Which might actually be more efficient than equivalent practices of
conditioning _all_ interior stadium air in the US.

A difference between outdoor radiant heating (which I also find immensely
wasteful) and outdoor AC is that radiant heat, erm, _radiates_ , so you're
only providing a sufficiently warm blackbody, and not attempting to change the
temperature of an entire space. _Surface_ temperatures (including skin) are
increased by radiant heat, but _air_ temps are not: a campfire will warm your
hands and face, but not all the surroundings. Since cold isn't similarly
radiant, there's no equivalent mechanism.

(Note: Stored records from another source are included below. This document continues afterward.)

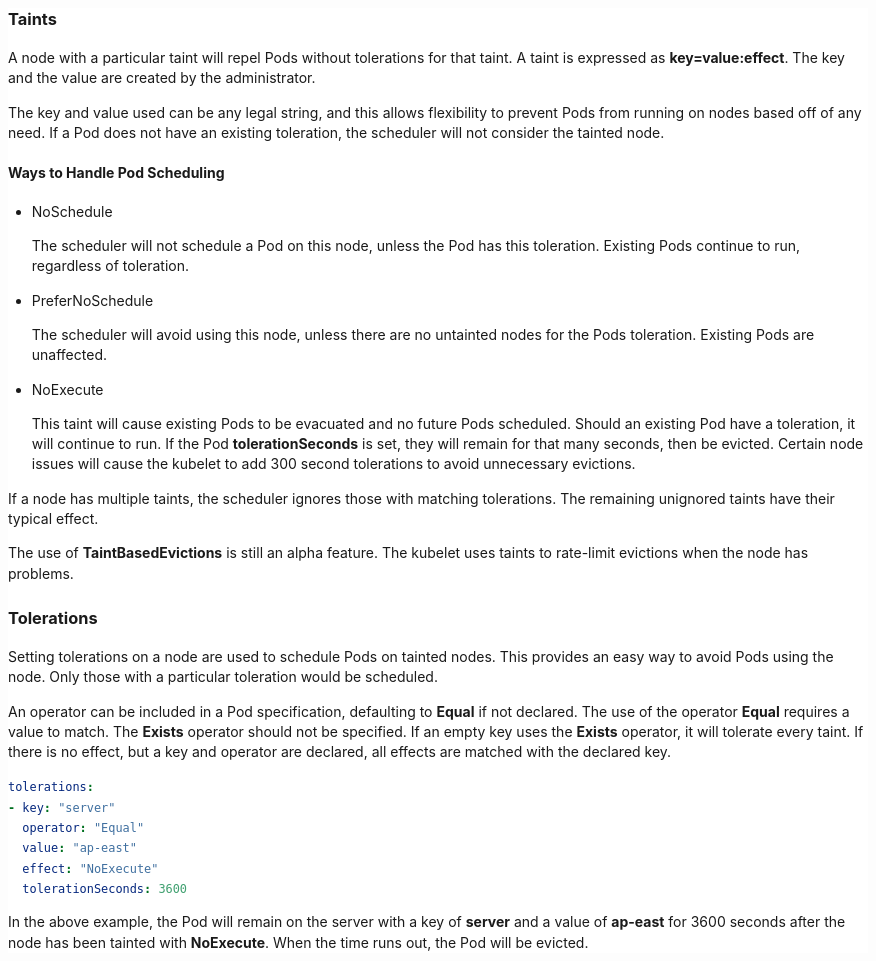 

### Taints

A node with a particular taint will repel Pods without tolerations for that taint. A taint is expressed as **key=value:effect**. The key and the value are created by the administrator.

The key and value used can be any legal string, and this allows flexibility to prevent Pods from running on nodes based off of any need. If a Pod does not have an existing toleration, the scheduler will not consider the tainted node.

#### Ways to Handle Pod Scheduling

- NoSchedule

  The scheduler will not schedule a Pod on this node, unless the Pod has this toleration. Existing Pods continue to run, regardless of toleration.

- PreferNoSchedule

  The scheduler will avoid using this node, unless there are no untainted nodes for the Pods toleration. Existing Pods are unaffected.

- NoExecute

  This taint will cause existing Pods to be evacuated and no future Pods scheduled. Should an existing Pod have a toleration, it will continue to run. If the Pod **tolerationSeconds** is set, they will remain for that many seconds, then be evicted. Certain node issues will cause the kubelet to add 300 second tolerations to avoid unnecessary evictions.

If a node has multiple taints, the scheduler ignores those with matching tolerations. The remaining unignored taints have their typical effect. 

The use of **TaintBasedEvictions** is still an alpha feature. The kubelet uses taints to rate-limit evictions when the node has problems.



### Tolerations

Setting tolerations on a node are used to schedule Pods on tainted nodes. This provides an easy way to avoid Pods using the node. Only those with a particular toleration would be scheduled.

An operator can be included in a Pod specification, defaulting to **Equal** if not declared. The use of the operator **Equal** requires a value to match. The **Exists** operator should not be specified. If an empty key uses the **Exists** operator, it will tolerate every taint. If there is no effect, but a key and operator are declared, all effects are matched with the declared key.

```yaml
tolerations:
- key: "server"
  operator: "Equal"
  value: "ap-east"
  effect: "NoExecute"
  tolerationSeconds: 3600
```

In the above example, the Pod will remain on the server with a key of **server** and a value of **ap-east** for 3600 seconds after the node has been tainted with **NoExecute**. When the time runs out, the Pod will be evicted.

What this translates to in terms of Joules or kWh per meter-degree of thermal
variance for heating vs. cooling, I'm not sure.

------
m463
I was at Disneyland during a heat wave and I remember waiting in line for 1-2
hours to ride the Cars ride. The sun was beating down and you were cut off
from refreshments (unless you gave up your place in line). The line would
eventually wind through shade and misters, but your time always seemed to be
too short.

I cannot tell you how little I cared about ecological use of water near those
misters.

------
m-p-3
This is as useful as trying to to throw out the water from a sinking boat,
instead of attacking the root cause of fixing the leak. You're simply slowing
down the inevitable if you don't act accordingly.

------
russiandriver
[screaming Greta Thunberg in distance]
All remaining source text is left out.